Mercedes-Benz Überlandgelenkbus O 317 G

Der O 317 kam zur IAA 1957 als erster Mercedes-Benz Bus mit Unterflurmotor und als erster deutscher Bus mit Vollluftfederung. Er war hauptsächlich für den Stadt- und Überlandverkehr konzipiert und war durch seinen hohen Komfort bei Fahrern wie Fahrgästen außerordentlich beliebt.

Gibt es ein größeres Kompliment für einen Bus als die Tatsache, dass er zuverlässig auch auf seine alten Tage noch zu begeistern weiß? Für den Überlandgelenkbus O 317 G gilt das gleich doppelt: Die Baureihe existierte schon 17 Jahre, als die Stuttgarter Straßenbahnen AG (SSB) diesen Überlandgelenkbus 1974 in Dienst stellte. Zu diesem Zeitpunkt wurde bereits seit sechs Jahren der Nachfolger des O 317 produziert, der von Mercedes-Benz konzipierte erste Standard Linienbus O 305.

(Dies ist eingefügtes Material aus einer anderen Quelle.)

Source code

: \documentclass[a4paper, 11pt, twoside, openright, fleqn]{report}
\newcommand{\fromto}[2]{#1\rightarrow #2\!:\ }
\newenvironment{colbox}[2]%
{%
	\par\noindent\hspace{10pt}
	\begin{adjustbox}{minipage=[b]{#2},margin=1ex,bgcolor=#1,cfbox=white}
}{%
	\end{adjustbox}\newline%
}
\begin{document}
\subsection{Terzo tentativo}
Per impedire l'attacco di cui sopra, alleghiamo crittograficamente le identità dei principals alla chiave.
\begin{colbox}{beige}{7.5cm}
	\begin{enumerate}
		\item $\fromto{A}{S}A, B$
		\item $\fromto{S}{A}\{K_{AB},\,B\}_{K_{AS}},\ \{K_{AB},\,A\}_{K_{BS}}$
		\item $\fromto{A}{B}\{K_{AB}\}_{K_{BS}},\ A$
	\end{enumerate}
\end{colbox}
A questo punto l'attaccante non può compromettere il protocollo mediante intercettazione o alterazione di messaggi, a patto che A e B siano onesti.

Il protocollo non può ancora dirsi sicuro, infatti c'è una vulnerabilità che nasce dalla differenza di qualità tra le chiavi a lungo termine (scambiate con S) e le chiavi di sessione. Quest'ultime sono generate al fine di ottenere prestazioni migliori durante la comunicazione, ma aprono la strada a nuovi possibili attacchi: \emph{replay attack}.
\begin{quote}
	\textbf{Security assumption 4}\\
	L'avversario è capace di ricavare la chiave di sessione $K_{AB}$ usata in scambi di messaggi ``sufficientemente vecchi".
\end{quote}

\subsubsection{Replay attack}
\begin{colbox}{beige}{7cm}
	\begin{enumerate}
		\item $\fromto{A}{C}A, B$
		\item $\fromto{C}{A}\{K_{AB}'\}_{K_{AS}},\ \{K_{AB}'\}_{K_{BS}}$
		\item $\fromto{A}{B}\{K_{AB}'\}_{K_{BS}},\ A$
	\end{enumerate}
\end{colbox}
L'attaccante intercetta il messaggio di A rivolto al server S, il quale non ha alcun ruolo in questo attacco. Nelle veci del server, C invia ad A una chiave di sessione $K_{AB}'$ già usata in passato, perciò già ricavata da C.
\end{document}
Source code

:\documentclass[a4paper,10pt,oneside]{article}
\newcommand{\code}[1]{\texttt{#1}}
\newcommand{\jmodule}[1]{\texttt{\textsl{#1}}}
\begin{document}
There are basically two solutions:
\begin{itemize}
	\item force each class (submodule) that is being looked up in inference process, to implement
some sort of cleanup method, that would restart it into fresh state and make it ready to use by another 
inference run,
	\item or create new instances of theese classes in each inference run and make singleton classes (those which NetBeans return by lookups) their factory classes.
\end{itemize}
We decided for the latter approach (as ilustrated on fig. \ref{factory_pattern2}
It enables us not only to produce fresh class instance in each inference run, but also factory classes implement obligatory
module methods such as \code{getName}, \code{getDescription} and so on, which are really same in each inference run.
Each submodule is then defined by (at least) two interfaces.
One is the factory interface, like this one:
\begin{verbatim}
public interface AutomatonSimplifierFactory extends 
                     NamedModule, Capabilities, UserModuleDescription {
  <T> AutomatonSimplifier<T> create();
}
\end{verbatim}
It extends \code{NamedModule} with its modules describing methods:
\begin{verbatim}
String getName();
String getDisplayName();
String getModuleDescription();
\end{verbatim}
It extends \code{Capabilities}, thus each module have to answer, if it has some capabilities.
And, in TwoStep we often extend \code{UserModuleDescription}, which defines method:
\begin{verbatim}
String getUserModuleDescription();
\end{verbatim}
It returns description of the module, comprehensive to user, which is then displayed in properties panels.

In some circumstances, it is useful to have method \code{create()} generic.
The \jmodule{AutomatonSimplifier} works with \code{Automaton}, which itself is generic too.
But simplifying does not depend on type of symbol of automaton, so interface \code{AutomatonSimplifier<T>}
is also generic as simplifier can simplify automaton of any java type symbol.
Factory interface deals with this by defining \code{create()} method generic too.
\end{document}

Das konnte die Treue zum Beispiel der SSB zum O 317 aber nicht erschüttern. Der 1974 in Dienst gestellte O 317 G gehörte zu einer größeren Order von insgesamt 25 Bussen dieser Baureihe, die in den Jahren 1974 und 1975 geliefert wurden. Insgesamt waren es sogar gut 100 Gelenkbusse aus der Familie des O 317, die die SSB zwischen 1960 und 1976 in ihren Fuhrpark aufnahm. Die technische Entwicklung kann man an deren verschiedener Erscheinung leicht ablesen: Kamen die ersten Gelenkbusse noch viertürig und mit doppelachsigem Nachläufer in der Art heutiger Tandemanhänger, so konnten die zuletzt gelieferten Fahrzeuge bereits mit Finessen wie einem Automatikgetriebe glänzen.

Und auch heute noch schwingen sich sogar altgediente Fahrerprofis gern hinters Volant des rüstigen Oldies, dessen Luftfederung einfach Maßstäbe gesetzt hatte, an die manch heutiger Bus schon gar nicht mehr heranreichen kann: Extreme Niederflurigkeit wie heute üblich geht nun einmal zu Lasten des Federwegs.

Doch ist der ausgeprägte Fahrkomfort nur einer der Gründe, warum dem O 317 G der Stuttgarter Straßenbahnen insgesamt 16 lange Dienstjahre beschieden waren. Der Tachostand verrät, dass Akkordarbeit nicht das Metier des Busses mit dem Kennzeichen S – CD 1836 war. Gut 475 000 Kilometer stehen derzeit erst auf der in noblem Weiß grundierten Uhr. Udo Becker, der diesen Bus im Liniendienst fuhr und das historische Fahrzeug heute betreut, nennt den Grund: „Dieser Gelenkbus war vor allem im so genannten Verstärkerverkehr eingesetzt und von daher eher ein Springer als ein ausgesprochener Kilometerfresser.“
Die Luftfederung des Mercedes-Benz O 317 G



Womit dieser Bus dann natürlich erste Wahl für eine liebevolle Restaurierung war, nachdem er anno 1990 die Pensionsgrenze erreicht hatte. Schritt für Schritt restaurierten die Mechaniker der SSB-Werkstatt den knapp 17 Meter langen Überlandbus, bis er im Wesentlichen in den Ursprungszustand versetzt war.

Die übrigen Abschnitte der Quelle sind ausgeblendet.